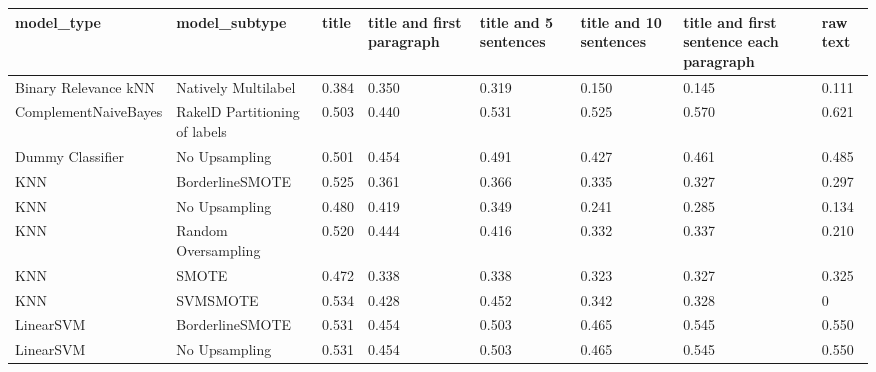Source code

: \begin{tabular}{llllllll}
\toprule
                     model\_type &                 model\_subtype & title & title and first paragraph & title and 5 sentences & title and 10 sentences & title and first sentence each paragraph &  raw text \\
\midrule
           Binary Relevance kNN &           Natively Multilabel & 0.384 &                     0.350 &                 0.319 &                  0.150 &                                   0.145 &     0.111 \\
           ComplementNaiveBayes & RakelD Partitioning of labels & 0.503 &                     0.440 &                 0.531 &                  0.525 &                                   0.570 &     0.621 \\
               Dummy Classifier &                 No Upsampling & 0.501 &                     0.454 &                 0.491 &                  0.427 &                                   0.461 &     0.485 \\
                            KNN &               BorderlineSMOTE & 0.525 &                     0.361 &                 0.366 &                  0.335 &                                   0.327 &     0.297 \\
                            KNN &                 No Upsampling & 0.480 &                     0.419 &                 0.349 &                  0.241 &                                   0.285 &     0.134 \\
                            KNN &           Random Oversampling & 0.520 &                     0.444 &                 0.416 &                  0.332 &                                   0.337 &     0.210 \\
                            KNN &                         SMOTE & 0.472 &                     0.338 &                 0.338 &                  0.323 &                                   0.327 &     0.325 \\
                            KNN &                      SVMSMOTE & 0.534 &                     0.428 &                 0.452 &                  0.342 &                                   0.328 &         0 \\
                      LinearSVM &               BorderlineSMOTE & 0.531 &                     0.454 &                 0.503 &                  0.465 &                                   0.545 &     0.550 \\
                      LinearSVM &                 No Upsampling & 0.531 &                     0.454 &                 0.503 &                  0.465 &                                   0.545 &     0.550 \\

\end{tabular}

________________________

Which lines of the listing include the string "LinearSVM"? Pull them out.

* [RESPONSE BELOW]
                      LinearSVM &               BorderlineSMOTE & 0.531 &                     0.454 &                 0.503 &                  0.465 &                                   0.545 &     0.550 \\
                      LinearSVM &                 No Upsampling & 0.531 &                     0.454 &                 0.503 &                  0.465 &                                   0.545 &     0.550 \\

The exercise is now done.